Разве удивительно, что Джон Каупер Поуис не уставал превозносить евреев и негров? Без последних, как я часто говорил, Америка была бы тоскливым, безупречным музеем, до отказа набитым одинаковыми экземплярами с биркой «Белая раса». Без евреев филантропия закончилась бы, не успев начаться. Каждый художник, в Америке-то уж точно, должен быть бесконечно обязан своим еврейским друзьям. И не только потому, что они оказывают ему материальную поддержку. Подумайте, chers confreres[157], кто среди ваших друзей первым скажет ободряющее слово, прочтет ваше произведение, взглянет на ваши картины, представит их публике, купит (с выплатой по частям, в крайнем случае)? Купит, я говорю, а не увильнет с лживой отговоркой: «Если б я только мог позволить себе такую вещь!» Кто ссудит вам денег, чтобы вы могли продолжать работать, даже когда у него самого нет лишнего гроша? Кто еще, кроме еврея, скажет: «Я знаю, где занять для вас денег, не мучайтесь, предоставьте это мне!» Кто не забудет послать вам еду, одежду и прочее, самое насущное? Нет, художник — по крайней мере в Америке — не может не соприкасаться с евреем, не подружиться с ним, не подражать ему, не учиться у него мужеству, терпению, терпимости, упорству и живучести, которые у этих людей в крови, потому что быть художником — значит вести собачью жизнь, а для большинства евреев жизнь с этого и начинается. Другие тоже проходят через это, но, похоже, забывают, когда достигают какого-то положения, что им пришлось пережить. Еврей забывает редко. И как он может забыть, живя среди драмы, которая повторяется бесконечно?

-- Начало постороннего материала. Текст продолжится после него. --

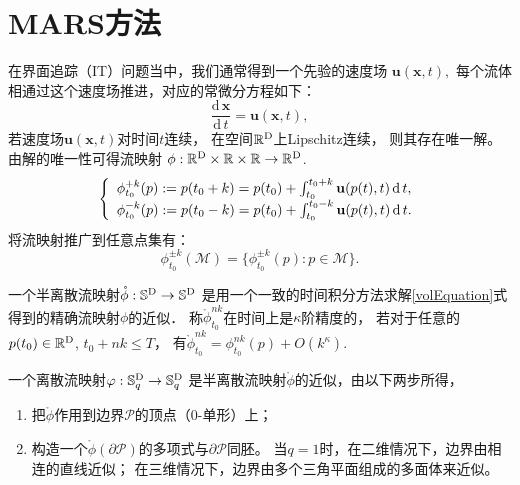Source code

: 
\section{MARS方法\cite{zhang2016mars}}

在界面追踪（IT）问题当中，我们通常得到一个先验的速度场
$\mathbf{u}(\mathbf{x},t),$
每个流体相通过这个速度场推进，对应的常微分方程如下：
\begin{equation}
\label{volEquation}
\frac{\mathrm{d}\, \mathbf{x}}{\mathrm{d}\, t}=\mathbf{u}(\mathbf{x},t),
\end{equation}
若速度场$\mathbf{u}(\mathbf{x},t)$对时间$t$连续，
在空间$\mathbb{R}^{\textup{D}}$上Lipschitz连续，
则其存在唯一解。由解的唯一性可得流映射 $\phi: \mathbb{R}^{\textup{D}}\times \mathbb{R}\times\mathbb{R}\rightarrow \mathbb{R}^{\text{D}}$.
\begin{equation} 
\label{eq:tracing}
\renewcommand{\arraystretch}{1.3}
\left\{
\begin{array}{l}
\phi_{t_0}^{+k}(p) := p(t_0+k) 
= p(t_0) + \int_{t_0}^{t_0+k} \mathbf{u}(p(t),t)\,\mathrm{d}\, t,
\\
\phi_{t_0}^{-k}(p) := p(t_0-k) 
= p(t_0) + \int_{t_0}^{t_0-k} \mathbf{u}(p(t),t)\,\mathrm{d}\,t.
\end{array}
\right.
\end{equation}
将流映射推广到任意点集有：
\begin{displaymath}
\phi_{t_0}^{\pm k}({\mathcal M})  
= \{\phi_{t_0}^{\pm k}(p) : p\in {\mathcal M}\}.
\end{displaymath}

\begin{defn}
	一个半离散流映射$\mathring{ \phi} : \mathbb{S}^{\textup{D}}\rightarrow \mathbb{S}^{\textup{D}}$
	是用一个一致的时间积分方法求解\eqref{volEquation}式得到的精确流映射$\phi$的近似．
	称$\mathring{ \phi}_{t_0}^{nk}$在时间上是$\kappa$阶精度的，
	若对于任意的$p(t_0)\in \mathbb{R}^{\textup{D}}$, $t_0+nk\leq T$，
	有$\mathring{ \phi}_{t_0}^{nk}=\phi_{t_0}^{nk}(p)+O(k^{\kappa})$.
\end{defn}
\begin{defn}
	一个离散流映射$\varphi : \mathbb{S}_q^{\textup{D}}\rightarrow\mathbb{S}_q^{\textup{D}}$
	是半离散流映射$\mathring{ \phi}$的近似，由以下两步所得，
	\begin{enumerate}
		\item 把$\mathring{ \phi}$作用到边界$\mathcal{P}$的顶点（$0$-单形）上；
		\item 构造一个$\mathring{ \phi}(\partial\mathcal{P})$的多项式与$\partial \mathcal{P}$同胚。
		当$q=1$时，在二维情况下，边界由相连的直线近似；
		在三维情况下，边界由多个三角平面组成的多面体来近似。
	\end{enumerate}
\end{defn}

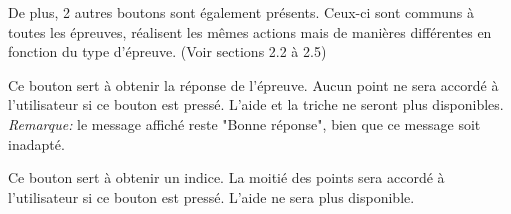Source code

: \documentclass[11pt]{scrreprt}
\begin{document}
    De plus, 2 autres boutons sont également présents. Ceux-ci sont communs à toutes les épreuves, réalisent les mêmes actions mais de manières différentes en fonction du type d'épreuve. (Voir sections 2.2 à 2.5)
    \begin{description}[style=nextline]
        \item[Bouton de triche]Ce bouton sert à obtenir la réponse de l'épreuve. Aucun point ne sera accordé à l'utilisateur si ce bouton est pressé. L'aide et la triche ne seront plus disponibles. \textit{Remarque: } le message affiché reste "Bonne réponse", bien que ce message soit inadapté.
        \item[Bouton d'aide]Ce bouton sert à obtenir un indice. La moitié des points sera accordé à l'utilisateur si ce bouton est pressé. L'aide ne sera plus disponible.
    \end{description}
\end{document}

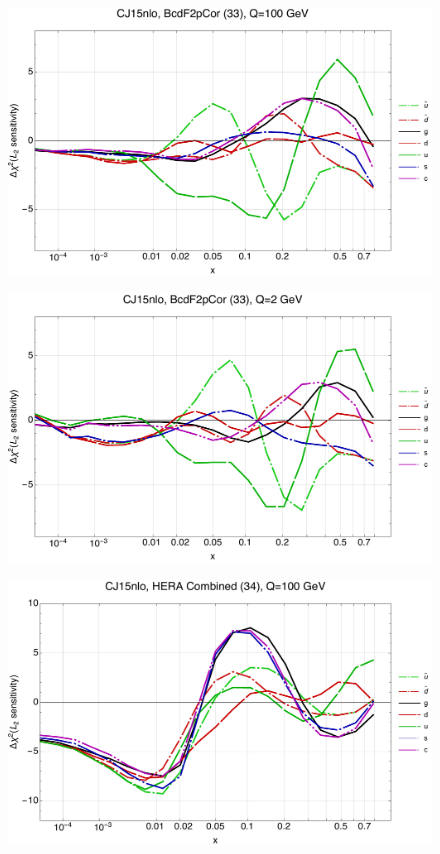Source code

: \documentclass[10pt,aps,prd,floatfix,titlepage]{revtex4}
\begin{document}
\clearpage
\begin{figure}
\includegraphics[width=\textwidth,height=0.44\textheight,keepaspectratio]{1/33_CJ15nlo_L2_q100_Sf_1.pdf}
\caption{}
\end{figure}
\begin{figure}
\includegraphics[width=\textwidth,height=0.44\textheight,keepaspectratio]{1/33_CJ15nlo_L2_q2_Sf_1.pdf}
\caption{}
\end{figure}
\clearpage
\begin{figure}
\includegraphics[width=\textwidth,height=0.44\textheight,keepaspectratio]{1/34_CJ15nlo_L2_q100_Sf_1.pdf}
\caption{}
\end{figure}
\end{document}
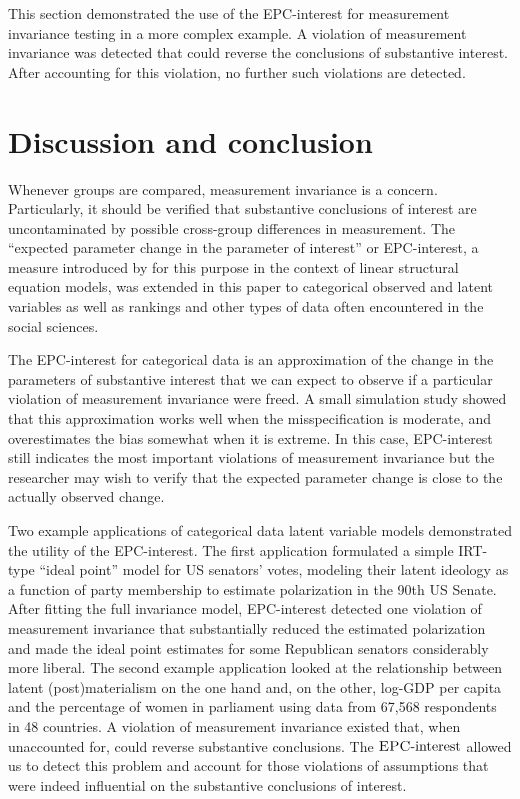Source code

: \documentclass[letterpaper,12pt]{article}
\newcommand{\da}{\textrm{{\sc {EPC}}-interest}}
\begin{document}
\bigskip
This section demonstrated the use of the EPC-interest for measurement invariance testing in a more complex example. A violation of measurement invariance was detected that could reverse the conclusions of substantive interest. After accounting for this violation, no further such violations are detected. 


\section{Discussion and conclusion}
\label{sec:discussion}


Whenever groups are compared, measurement invariance is a concern. Particularly, it should be verified that substantive conclusions of interest are uncontaminated by possible cross-group differences in measurement. The ``expected parameter change in the parameter of interest'' or EPC-interest, a measure introduced by \citet{Oberski:WP:EPC-interest} for this purpose in the context of linear structural equation models, was extended in this paper  to categorical observed and latent variables as well as rankings and other types of data often encountered in the social sciences. 

The EPC-interest for categorical data is an approximation of the change in the parameters of substantive interest that we can expect to observe if a particular violation of measurement invariance were freed. A small simulation study showed that this approximation works well when the misspecification is moderate, and overestimates the bias somewhat when it is extreme. In this case, EPC-interest still indicates the most important violations of measurement invariance but the researcher may wish to verify that the expected parameter change is close to the actually observed change. 

Two example applications of categorical data latent variable models demonstrated the utility of the EPC-interest. The first application formulated a simple IRT-type ``ideal point'' model for US senators' votes, modeling their latent ideology as a function of party membership to estimate polarization in the 90th US Senate. After fitting the full invariance model, EPC-interest detected one violation of measurement invariance that substantially reduced the estimated polarization and made the ideal point estimates for some Republican senators considerably more liberal. The second example application looked at the relationship between latent (post)materialism on the one hand and, on the other, log-GDP per capita and the percentage of women in parliament using data from  67,568 respondents in 48 countries. A violation of measurement invariance existed that, when unaccounted for, could reverse substantive conclusions. The $\da{}$ allowed us to detect this problem and account for those violations of assumptions that were indeed influential on the substantive conclusions of interest.
\end{document}

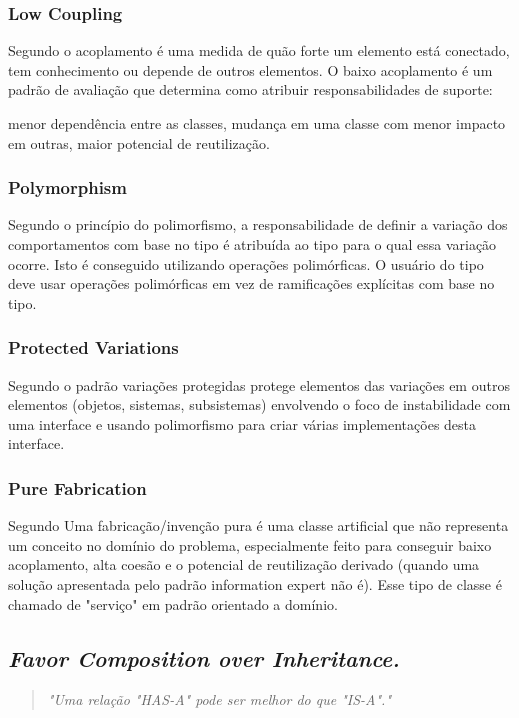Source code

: \documentclass[12pt]{article}
\begin{document}
\subsubsection{Low Coupling} \label{sec:grasp}

Segundo \cite{CRAIG_LARMAN} o acoplamento é uma medida de quão forte um elemento está conectado, tem conhecimento ou depende de outros elementos. O baixo acoplamento é um padrão de avaliação que determina como atribuir responsabilidades de suporte:

menor dependência entre as classes,
mudança em uma classe com menor impacto em outras,
maior potencial de reutilização.

\subsubsection{Polymorphism} \label{sec:grasp}

Segundo \cite{CRAIG_LARMAN} o princípio do polimorfismo, a responsabilidade de definir a variação dos comportamentos com base no tipo é atribuída ao tipo para o qual essa variação ocorre. Isto é conseguido utilizando operações polimórficas. O usuário do tipo deve usar operações polimórficas em vez de ramificações explícitas com base no tipo.


\subsubsection{Protected Variations} \label{sec:grasp}

Segundo \cite{CRAIG_LARMAN} o padrão variações protegidas protege elementos das variações em outros elementos (objetos, sistemas, subsistemas) envolvendo o foco de instabilidade com uma interface e usando polimorfismo para criar várias implementações desta interface.

\subsubsection{Pure Fabrication} \label{sec:grasp}

Segundo \cite{CRAIG_LARMAN} Uma fabricação/invenção pura é uma classe artificial que não representa um conceito no domínio do problema, especialmente feito para conseguir baixo acoplamento, alta coesão e o potencial de reutilização derivado (quando uma solução apresentada pelo padrão information expert não é). Esse tipo de classe é chamado de "serviço" em padrão orientado a domínio.


\subsection{\textit{Favor Composition over Inheritance.}} \label{sec:favor_composition}
\begin{quote}
\textit{"Uma relação "HAS-A" pode ser melhor do que "IS-A"."}\cite{HEADFIRST_DESIGN_PATTERN}
\end{quote}
\end{document}
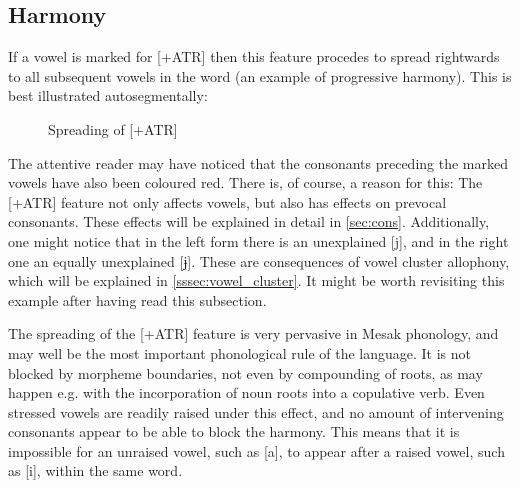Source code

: \documentclass[paper=6in:9in, fontsize=10.5]{scrbook}
\newcommand{\y}{ɨ}
\newcommand{\ý}{ɨ́}
\newcommand{\jbar}{ɉ}
\newcommand{\dom}[1]{\hspace{0pt}{\color{red}#1}}
\begin{document}
\subsection{Harmony} \label{ssec:harmony}

If a vowel is marked for [+ATR] then this feature procedes to spread rightwards to all subsequent vowels in the word (an example of progressive harmony). This is best illustrated autosegmentally:
\begin{figure}[H]
\centering

\caption{Spreading of [+ATR]}
\end{figure}

The attentive reader may have noticed that the consonants preceding the marked vowels have also been coloured red. There is, of course, a reason for this: The [+ATR] feature not only affects vowels, but also has effects on prevocal consonants. These effects will be explained in detail in \ref{sec:cons}. Additionally, one might notice that in the left form there is an unexplained [j], and in the right one an equally unexplained [\jbar]. These are consequences of vowel cluster allophony, which will be explained in \ref{sssec:vowel_cluster}. It might be worth revisiting this example after having read this subsection.

The spreading of the [+ATR] feature is very pervasive in Mesak phonology, and may well be the most important phonological rule of the language. It is not blocked by morpheme boundaries, not even by compounding of roots, as may happen e.g. with the incorporation of noun roots into a copulative verb. Even stressed vowels are readily raised under this effect, and no amount of intervening consonants appear to be able to block the harmony. This means that it is impossible for an unraised vowel, such as [a], to appear after a raised vowel, such as [i], within the same word. 
\end{document}
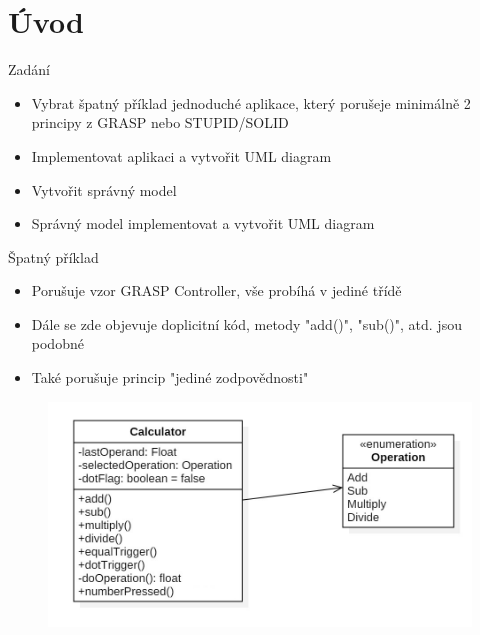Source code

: \section{Úvod}
\begin{frame}
	\vfill
		\begin{block}{Zadání}
    \begin{itemize}
        \item Vybrat špatný příklad jednoduché aplikace, který porušeje minimálně 2 principy z GRASP nebo STUPID/SOLID
        \item Implementovat aplikaci a vytvořit UML diagram
        \item Vytvořit správný model
        \item Správný model implementovat a vytvořit UML diagram
      \end{itemize}
    \end{block}
\end{frame}
\begin{frame}
	\vfill
	\begin{block}{Špatný příklad}
		\begin{itemize}
			\item Porušuje vzor GRASP Controller, vše probíhá v jediné třídě
			\item Dále se zde objevuje doplicitní kód, metody "add()", "sub()", atd. jsou podobné
			\item Také porušuje princip "jediné zodpovědnosti"
		\end{itemize}
	\end{block}
		\begin{figure}[!ht]
	\begin{center}
		\includegraphics[scale=0.80]{obr/badmodel.jpg}
	\end{center}
\end{figure}
\end{frame}
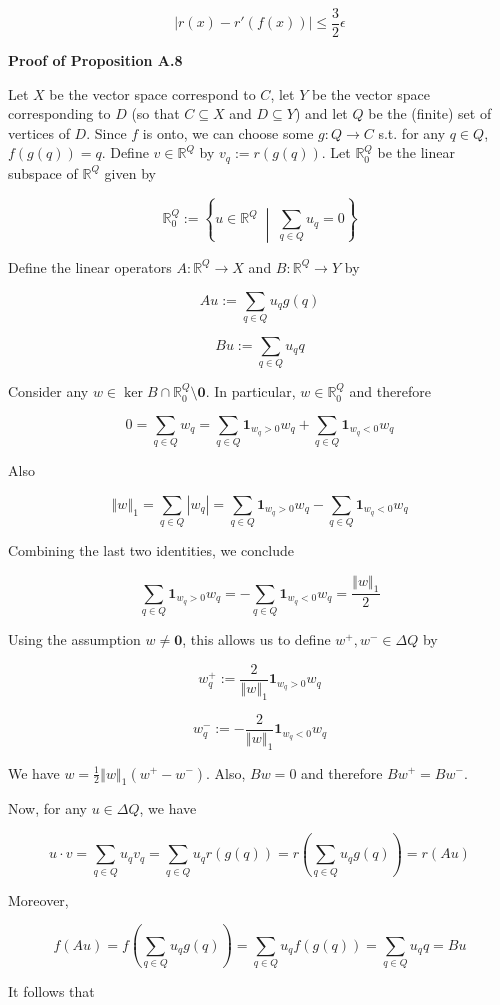 \documentclass[a4paper]{article}
\newcommand{\Co}[1]{}
\newcommand{\AP}[1]{\left(#1\right)}
\newcommand{\ACM}[2]{\left\{#1\;\middle\vert\;#2\right\}}
\newcommand{\Abs}[1]{\left\vert #1 \right\vert}
\newcommand{\Norm}[1]{\left\Vert #1 \right\Vert}
\newcommand{\Reals}{\mathbb{R}}
\DeclareMathOperator{\Ker}{ker}
\begin{document}
$$\Abs{r\AP{x}-r'\AP{f(x)}} \leq \frac{3}{2}\epsilon$$

\textbf{Proof of Proposition A.8}\Co{b}

Let $X$ be the vector space correspond to $C$, let $Y$ be the vector space corresponding to $D$ (so that $C\subseteq X$ and $D\subseteq Y$) and let $Q$ be the (finite) set of vertices of $D$. Since $f$ is onto, we can choose some $g:Q\rightarrow C$ s.t. for any $q\in Q$, $f\AP{g(q)}=q$. Define $v\in\Reals^Q$ by $v_q:=r\AP{g(q)}$. Let $\Reals^Q_0$ be the linear subspace of $\Reals^Q$ given by 

$$\Reals^Q_0:=\ACM{u\in\Reals^Q}{\sum_{q\in Q}u_q = 0}$$

Define the linear operators $A:\Reals^Q\rightarrow X$ and $B:\Reals^Q\rightarrow Y$ by

$$Au:=\sum_{q\in Q}u_q g(q)$$

$$Bu:=\sum_{q\in Q}u_q q$$

Consider any $w\in\Ker{B}\cap\Reals^Q_0\setminus\boldsymbol{0}$. In particular, $w\in\Reals^Q_0$ and therefore

$$0=\sum_{q\in Q}w_q=\sum_{q\in Q}\boldsymbol{1}_{w_q>0}w_q+\sum_{q\in Q}\boldsymbol{1}_{w_q<0}w_q$$

Also

$$\Norm{w}_1=\sum_{q\in Q}\Abs{w_q}=\sum_{q\in Q}\boldsymbol{1}_{w_q>0}w_q-\sum_{q\in Q}\boldsymbol{1}_{w_q<0}w_q$$

Combining the last two identities, we conclude

$$\sum_{q\in Q}\boldsymbol{1}_{w_q>0}w_q =-\sum_{q\in Q}\boldsymbol{1}_{w_q<0}w_q=\frac{\Norm{w}_1}{2}$$

Using the assumption $w\ne\boldsymbol{0}$, this allows us to define $w^+,w^-\in\Delta Q$ by

$$w^+_q:=\frac{2}{\Norm{w}_1}\boldsymbol{1}_{w_q>0}w_q$$

$$w^-_q:=-\frac{2}{\Norm{w}_1}\boldsymbol{1}_{w_q<0}w_q$$

We have $w=\frac{1}{2}\Norm{w}_1\AP{w^+-w^-}$. Also, $Bw=0$ and therefore $Bw^+=Bw^-$. 

Now, for any $u\in\Delta Q$, we have

$$u\cdot v=\sum_{q\in Q}u_q v_q=\sum_{q\in Q}u_q r\AP{g(q)}=r\AP{\sum_{q\in Q}u_q g(q)}=r\AP{Au}$$ 

Moreover,

$$f\AP{Au}=f\AP{\sum_{q\in Q}u_q g(q)}=\sum_{q\in Q}u_q f\AP{g(q)}=\sum_{q\in Q}u_q q = Bu$$

It follows that
\end{document}
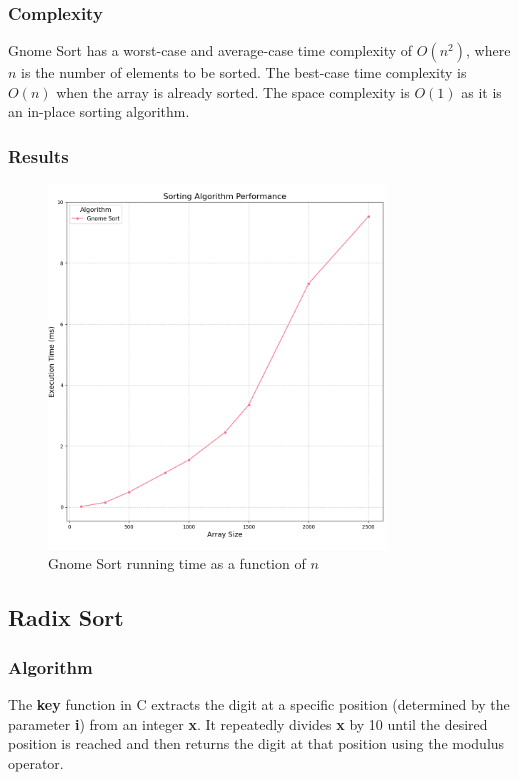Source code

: \documentclass{article}
\begin{document}
\subsubsection{Complexity}
Gnome Sort has a worst-case and average-case time complexity of $O(n^2)$, where $n$ is the number of elements to be sorted. The best-case time complexity is $O(n)$ when the array is already sorted. The space complexity is $O(1)$ as it is an in-place sorting algorithm.

\subsubsection{Results}
\begin{figure}[H]
	\includegraphics[width=0.8\textwidth]{images/gnome_sort.png}
	\caption{Gnome Sort running time as a function of $n$}
\end{figure}


\subsection{Radix Sort}

\subsubsection{Algorithm}
The \textbf{key} function in C extracts the digit at a specific position (determined by the parameter \textbf{i}) from an integer \textbf{x}. It repeatedly divides \textbf{x} by 10 until the desired position is reached and then returns the digit at that position using the modulus operator.
\end{document}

И вот я думаю о письмах, регулярно приходящих из Палестины от Лилика Шаца, сына Бориса, который стал моим зятем. Лилик несколько лет жил в Кренкел-Корнерсе — низине на полпути из Партингтон-Риджа в Андерсон-Крик. Как-то, еще живя в Беркли, он специально приехал в Биг-Сур, чтобы уговорить меня отпечатать с ним вместе мою книгу методом шелкографии[158], что мы и сделали, потратив уйму сил и средств[159]. С работы над этой книгой, «Ночью жизнь...», над ее концепцией, изготовлением и продажей (которая стабильно остается на нуле) и началась наша крепкая дружба. И только после его возвращения к себе домой в Иерусалим я познакомился с сестрой его жены, Эвой, и женился на ней. Не встреть я тогда Эвы, сегодня на мне можно было бы поставить крест.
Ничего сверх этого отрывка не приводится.